Autore: Giacomo Mazzarella

Scuola

Scuola e riaperture, ecco cosa chiedono gli scienziati contro il Coronavirus

Tutti i suggerimenti degli scienziati per una riapertura in sicurezza.

Come si tornerà tra i banchi di scuola il 14 settembre in quasi tutta Italia? La domanda sorge spontanea ai tempi del Covid. Se ne parla da settimane, ma intorno alle riaperture, soprattutto nelle famiglie la confusione è pressoché totale.
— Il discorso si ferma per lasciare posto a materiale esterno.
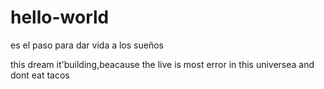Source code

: # hello-world
es el paso para dar vida a los sueños

this dream it'building,beacause the live is most error in this universea and dont eat tacos
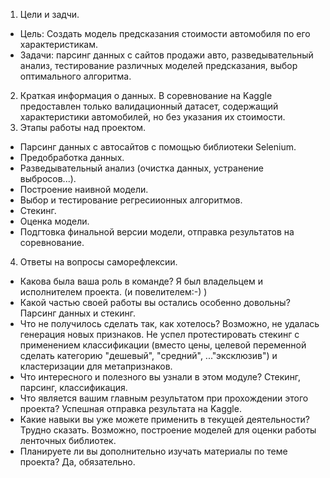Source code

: 1. Цели и задчи. 
- Цель: Создать модель предсказания стоимости автомобиля по его характеристикам. 
- Задачи: парсинг данных с сайтов продажи авто, разведывательный анализ, тестирование различных моделей предсказания, выбор оптимального алгоритма.
2. Краткая информация о данных. В соревнование на Kaggle предоставлен только валидационный датасет, содержащий характеристики автомобилей, но без указания их стоимости.
3. Этапы работы над проектом.
- Парсинг данных с автосайтов с помощью библиотеки Selenium.
- Предобработка данных.
- Разведывательный анализ (очистка данных, устранение выбросов...).
- Построение наивной модели.
- Выбор и тестирование регресиионных алгоритмов.
- Стекинг.
- Оценка модели.
- Подгтовка финальной версии модели, отправка результатов на соревнование.
4. Ответы на вопросы саморефлексии.
- Какова была ваша роль в команде? Я был владельцем и исполнителем проекта. (и повелителем:-) )
- Какой частью своей работы вы остались особенно довольны? Парсинг данных и стекинг.
- Что не получилось сделать так, как хотелось? Возможно, не удалась генерация новых признаков. Не успел протестировать стекинг с применением классификации (вместо цены, целевой переменной сделать категорию "дешевый", "средний", ..."эксклюзив") и кластеризации для метапризнаков.
- Что интересного и полезного вы узнали в этом модуле? Стекинг, парсинг, классификация.
- Что является вашим главным результатом при прохождении этого проекта? Успешная отправка результата на Kaggle.
- Какие навыки вы уже можете применить в текущей деятельности? Трудно сказать. Возможно, построение моделей для оценки работы ленточных библиотек.
- Планируете ли вы дополнительно изучать материалы по теме проекта? Да, обязательно.
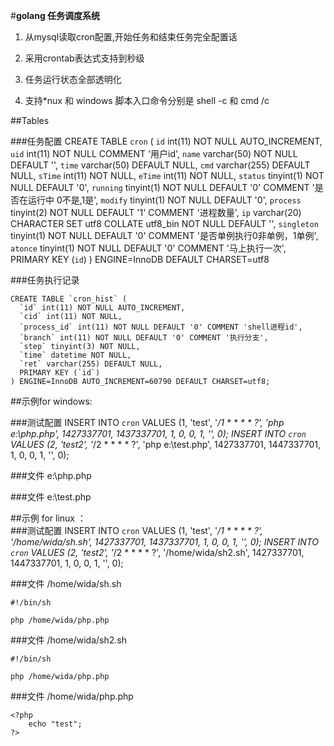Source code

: 
#**golang  任务调度系统**

1. 从mysql读取cron配置,开始任务和结束任务完全配置话

2. 采用crontab表达式支持到秒级

3. 任务运行状态全部透明化

4. 支持*nux 和 windows  脚本入口命令分别是 shell -c  和  cmd /c 

##Tables

###任务配置
     CREATE TABLE `cron` (
      `id` int(11) NOT NULL AUTO_INCREMENT,
      `uid` int(11) NOT NULL COMMENT '用户id',
      `name` varchar(50) NOT NULL DEFAULT '',
      `time` varchar(50) DEFAULT NULL,
      `cmd` varchar(255) DEFAULT NULL,
      `sTime` int(11) NOT NULL,
      `eTime` int(11) NOT NULL,
      `status` tinyint(1) NOT NULL DEFAULT '0',
      `running` tinyint(1) NOT NULL DEFAULT '0' COMMENT '是否在运行中 0不是,1是',
      `modify` tinyint(1) NOT NULL DEFAULT '0',
      `process` tinyint(2) NOT NULL DEFAULT '1' COMMENT '进程数量',
      `ip` varchar(20) CHARACTER SET utf8 COLLATE utf8_bin NOT NULL DEFAULT '',
      `singleton` tinyint(1) NOT NULL DEFAULT '0' COMMENT '是否单例执行0非单例，1单例',
      `atonce` tinyint(1) NOT NULL DEFAULT '0' COMMENT '马上执行一次',
      PRIMARY KEY (`id`)
    ) ENGINE=InnoDB DEFAULT CHARSET=utf8


###任务执行记录

    CREATE TABLE `cron_hist` (
      `id` int(11) NOT NULL AUTO_INCREMENT,
      `cid` int(11) NOT NULL,
      `process_id` int(11) NOT NULL DEFAULT '0' COMMENT 'shell进程id',
      `branch` int(11) NOT NULL DEFAULT '0' COMMENT '执行分支',
      `step` tinyint(3) NOT NULL,
      `time` datetime NOT NULL,
      `ret` varchar(255) DEFAULT NULL,
      PRIMARY KEY (`id`)
    ) ENGINE=InnoDB AUTO_INCREMENT=60790 DEFAULT CHARSET=utf8;

##示例for windows:

###测试配置
    INSERT INTO `cron` VALUES (1, 'test', '*/1 * * * * ?', 'php e:\\php.php', 1427337701, 1437337701, 1, 0, 0, 1, '', 0);
    INSERT INTO `cron` VALUES (2, 'test2', '*/2 * * * * ?', 'php e:\\test.php', 1427337701, 1447337701, 1, 0, 0, 1, '', 0);
    
###文件 e:\php.php
    <?php
        echo "每秒执行";	 
    ?>

###文件 e:\test.php
    <?php
        echo "每两秒执行一次";
    ?>
        
##示例 for linux ：  
###测试配置
    INSERT INTO `cron` VALUES (1, 'test', '*/1 * * * * ?', '/home/wida/sh.sh', 1427337701, 1437337701, 1, 0, 0, 1, '', 0);
    INSERT INTO `cron` VALUES (2, 'test2', '*/2 * * * * ?', '/home/wida/sh2.sh', 1427337701, 1447337701, 1, 0, 0, 1, '', 0);

###文件 /home/wida/sh.sh

    #!/bin/sh

    php /home/wida/php.php

###文件 /home/wida/sh2.sh

    #!/bin/sh

    php /home/wida/php.php

###文件 /home/wida/php.php

    <?php
        echo "test";
    ?>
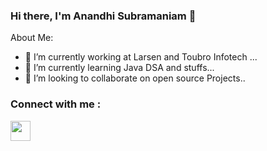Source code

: ### Hi there, I'm Anandhi Subramaniam 👋



About Me:
- 🔭 I’m currently working at Larsen and Toubro Infotech ...
- 🌱 I’m currently learning Java DSA and stuffs...
- 👯 I’m looking to collaborate on open source Projects..


### Connect with me :

<img height="32" width="32" src="https://cdn.jsdelivr.net/npm/simple-icons@v5/icons/linkedin.svg" />






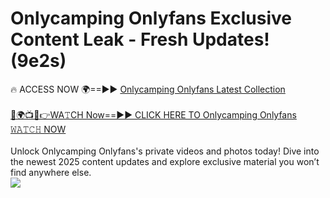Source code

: # Onlycamping Onlyfans Exclusive Content Leak - Fresh Updates! (9e2s)

🔥 ACCESS NOW 🌍==►► <a href="https://tinyurl.com/kvy9nzfs" rel="nofollow">Onlycamping Onlyfans Latest Collection</a>
<br><br>
[🔴🌍📺📱👉WA𝚃CH Now==►► CLICK HERE TO Onlycamping Onlyfans 𝚆𝙰𝚃𝙲𝙷 NOW](https://tinyurl.com/kvy9nzfs)
<br><br>
Unlock Onlycamping Onlyfans's private videos and photos today! Dive into the newest 2025 content updates and explore exclusive material you won’t find anywhere else.
<br>
<a href="https://tinyurl.com/kvy9nzfs" rel="nofollow" data-target="animated-image.originalLink"><img src="https://camo.githubusercontent.com/8a4f000d20f83aca3bf7ec5f350d767afa0574a8a352519fd8cfa583a6f93a33/68747470733a2f2f692e696d6775722e636f6d2f644a486b345a712e676966" data-canonical-src="https://i.imgur.com/dJHk4Zq.gif" style="max-width: 100%; display: inline-block;" data-target="animated-image.originalImage"></a>
<br>
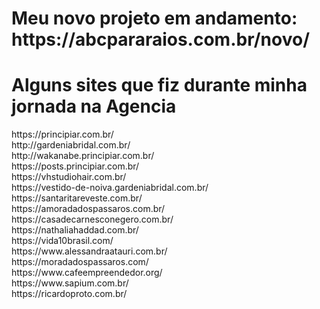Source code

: <h1> Meu novo projeto em andamento:<br>
https://abcpararaios.com.br/novo/
</h1>


<h1> Alguns sites que fiz durante minha jornada na Agencia</h1>

<p>
https://principiar.com.br/ <br>
http://gardeniabridal.com.br/  <br>
http://wakanabe.principiar.com.br/ <br>
https://posts.principiar.com.br/ <br>
https://vhstudiohair.com.br/ <br>
https://vestido-de-noiva.gardeniabridal.com.br/ <br>
https://santaritareveste.com.br/ <br>
https://amoradadospassaros.com.br/ <br>
https://casadecarnesconegero.com.br/ <br>
https://nathaliahaddad.com.br/ <br>
https://vida10brasil.com/ <br>
https://www.alessandraatauri.com.br/ <br>
https://moradadospassaros.com/ <br>
https://www.cafeempreendedor.org/ <br>
https://www.sapium.com.br/ <br>
https://ricardoproto.com.br/ <br>
</p>
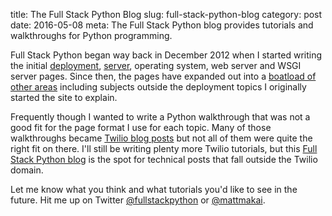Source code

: title: The Full Stack Python Blog
slug: full-stack-python-blog
category: post
date: 2016-05-08
meta: The Full Stack Python blog provides tutorials and walkthroughs for Python programming.


Full Stack Python began way back in December 2012 when I started writing
the initial [deployment](/deployment.html), [server](/servers.html), 
operating system, web server and WSGI server pages. Since then, the pages
have expanded out into a 
[boatload of other areas](/table-of-contents.html)
including subjects outside the deployment topics I originally started the
site to explain.

Frequently though I wanted to write a Python walkthrough that was not a
good fit for the page format I use for each topic. Many of those walkthroughs
became [Twilio blog posts](https://www.twilio.com/blog/author/mmakai)
but not all of them were quite the right fit on there. I'll still be writing
plenty more Twilio tutorials, but this [Full Stack Python blog](/blog.html)
is the spot for technical posts that fall outside the Twilio domain.

Let me know what you think and what tutorials you'd like to see in the future. 
Hit me up on Twitter [@fullstackpython](https://twitter.com/fullstackpython)
or [@mattmakai](/https://twitter.com/mattmakai).
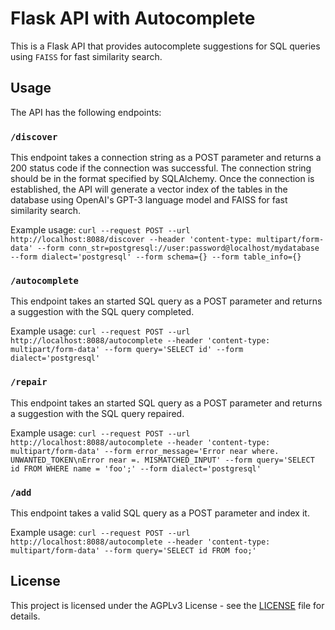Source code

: # Flask API with Autocomplete

This is a Flask API that provides autocomplete suggestions for SQL queries using `FAISS` for fast similarity search.

## Usage

The API has the following endpoints:

### `/discover`

This endpoint takes a connection string as a POST parameter and returns a 200 status code if the connection was successful. The connection string should be in the format specified by SQLAlchemy. Once the connection is established, the API will generate a vector index of the tables in the database using OpenAI's GPT-3 language model and FAISS for fast similarity search.

Example usage: `curl --request POST --url http://localhost:8088/discover --header 'content-type: multipart/form-data' --form conn_str=postgresql://user:password@localhost/mydatabase --form dialect='postgresql' --form schema={} --form table_info={}`

### `/autocomplete`

This endpoint takes an started SQL query as a POST parameter and returns a suggestion with the SQL query completed.

Example usage: `curl --request POST --url http://localhost:8088/autocomplete --header 'content-type: multipart/form-data' --form query='SELECT id' --form dialect='postgresql'`

### `/repair`

This endpoint takes an started SQL query as a POST parameter and returns a suggestion with the SQL query repaired.

Example usage: `curl --request POST --url http://localhost:8088/autocomplete --header 'content-type: multipart/form-data' --form error_message='Error near where. UNWANTED_TOKEN\nError near =. MISMATCHED_INPUT' --form query='SELECT id FROM WHERE name = 'foo';' --form dialect='postgresql'`

### `/add`

This endpoint takes a valid SQL query as a POST parameter and index it.

Example usage: `curl --request POST --url http://localhost:8088/autocomplete --header 'content-type: multipart/form-data' --form query='SELECT id FROM foo;'`

## License

This project is licensed under the AGPLv3 License - see the [LICENSE](LICENSE) file for details.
Mascherine obbligatorie fino all’arrivo in aula o da togliere solo alle interrogazioni, misurazione temperatura a scuola o a casa, nuovi banchi a rotelle o i vecchi distanziati ad hoc, questi sono i quesiti che molti si pongono, con notizie altalenanti che ogni giorno confermano o smentiscono tutto e il contrario di tutto. Ma di tutto questo ping pong di informazioni, cosa ne pensano gli scienziati? Ecco alcuni pareri e suggerimenti che il mondo scientifico da a chi deve decidere sulle riaperture.

La scuola riaprirà, ma come?

Il Ministro dell’istruzione, Lucia Azzolina ha promesso che non ci saranno ostacoli alla riapertura delle scuole, al ritorno alla didattica in presenza tra i banchi. E sulle modalità per una riapertura in sicurezza per esempio, il direttore del dipartimento di virologia dell’Università di Padova, Andrea Crisanti, suggerisce l’uso peculiare dei tamponi.

Sulle pagine del quotidiano «Italia Oggi», Crisanti sostiene che «serviranno tamponi su larga scala per isolare subito gli infetti. E servono forniture ed organizzazione adeguate per farlo velocemente, entro 24-48 ore». Per Crisanti, se non si opera in questa direzione, le scuole rischiano di diventare una autentica polveriera e secondo lui il governo sta prendendo una strada errata. Per il noto virologo, le linee guida pubblicate qualche giorno fa da Ministero dell’istruzione e Istituto Superiore della Sanità mancano di qualcosa.

«Assurdo non aver previsto un termine entro il quale fare i tamponi per casi sospetti. Non ci si rende conto di cosa voglia dire rimettere in moto una macchina da 10 milioni di persone. E poi, 8 milioni di famiglie misureranno la temperatura da sole, a casa, con termometri diversi. E poi si sa che i ragazzi si ammalano meno, quindi la soglia della febbre a 37,5 non è adeguata. Andava abbassata a 37», queste le contestazioni di Crisanti.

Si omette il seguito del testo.